*TASK TO COMPLETE*.
Output must match the data below exactly from its first line through the line that contains "## Properties", with no other line.
++++ RECORD EXCERPTS
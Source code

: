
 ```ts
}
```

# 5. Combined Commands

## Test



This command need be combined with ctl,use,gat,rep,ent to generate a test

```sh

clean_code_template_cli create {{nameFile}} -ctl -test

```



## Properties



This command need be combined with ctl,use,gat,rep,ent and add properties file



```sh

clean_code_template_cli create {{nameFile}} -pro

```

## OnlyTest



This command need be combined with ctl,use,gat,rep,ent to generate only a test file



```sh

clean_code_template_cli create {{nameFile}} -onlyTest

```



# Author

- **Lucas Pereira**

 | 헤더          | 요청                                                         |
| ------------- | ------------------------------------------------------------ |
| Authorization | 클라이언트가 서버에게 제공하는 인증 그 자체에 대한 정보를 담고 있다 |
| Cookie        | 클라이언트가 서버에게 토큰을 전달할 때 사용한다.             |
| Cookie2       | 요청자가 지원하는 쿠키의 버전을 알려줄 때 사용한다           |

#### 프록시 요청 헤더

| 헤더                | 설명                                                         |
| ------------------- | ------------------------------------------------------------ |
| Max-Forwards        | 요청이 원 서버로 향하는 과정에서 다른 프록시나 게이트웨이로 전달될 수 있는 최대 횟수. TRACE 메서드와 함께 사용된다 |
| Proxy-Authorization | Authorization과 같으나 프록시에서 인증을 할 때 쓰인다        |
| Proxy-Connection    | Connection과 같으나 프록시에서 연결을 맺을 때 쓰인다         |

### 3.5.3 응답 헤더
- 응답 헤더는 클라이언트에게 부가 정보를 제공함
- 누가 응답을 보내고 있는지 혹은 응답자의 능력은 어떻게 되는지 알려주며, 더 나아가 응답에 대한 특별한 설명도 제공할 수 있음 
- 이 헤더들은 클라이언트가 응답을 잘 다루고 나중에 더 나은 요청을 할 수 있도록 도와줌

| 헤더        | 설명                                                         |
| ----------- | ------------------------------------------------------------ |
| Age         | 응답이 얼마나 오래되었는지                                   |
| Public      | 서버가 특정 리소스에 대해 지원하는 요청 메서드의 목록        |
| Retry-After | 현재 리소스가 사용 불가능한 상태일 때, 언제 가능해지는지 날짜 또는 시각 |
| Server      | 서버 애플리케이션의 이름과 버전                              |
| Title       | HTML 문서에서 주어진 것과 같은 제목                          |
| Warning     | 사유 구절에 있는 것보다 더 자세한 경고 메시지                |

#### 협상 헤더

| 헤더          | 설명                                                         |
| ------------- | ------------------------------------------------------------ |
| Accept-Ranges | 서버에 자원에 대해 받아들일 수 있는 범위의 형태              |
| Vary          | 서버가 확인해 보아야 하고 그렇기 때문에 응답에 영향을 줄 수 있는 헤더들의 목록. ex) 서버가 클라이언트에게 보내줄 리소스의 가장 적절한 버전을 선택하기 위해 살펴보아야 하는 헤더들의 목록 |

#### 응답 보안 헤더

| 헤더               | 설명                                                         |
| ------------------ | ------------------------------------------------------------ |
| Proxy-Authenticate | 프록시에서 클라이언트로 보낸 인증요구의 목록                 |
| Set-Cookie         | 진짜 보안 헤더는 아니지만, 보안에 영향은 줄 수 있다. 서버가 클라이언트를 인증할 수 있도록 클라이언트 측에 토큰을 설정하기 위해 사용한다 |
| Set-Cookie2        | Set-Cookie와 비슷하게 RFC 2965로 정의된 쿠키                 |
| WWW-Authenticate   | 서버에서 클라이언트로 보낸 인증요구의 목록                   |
++++++++
*WRITTEN SOLUTION*.
Source code

:
 ```ts
}
```

# 5. Combined Commands

## Test



This command need be combined with ctl,use,gat,rep,ent to generate a test

```sh

clean_code_template_cli create {{nameFile}} -ctl -test

```



## Properties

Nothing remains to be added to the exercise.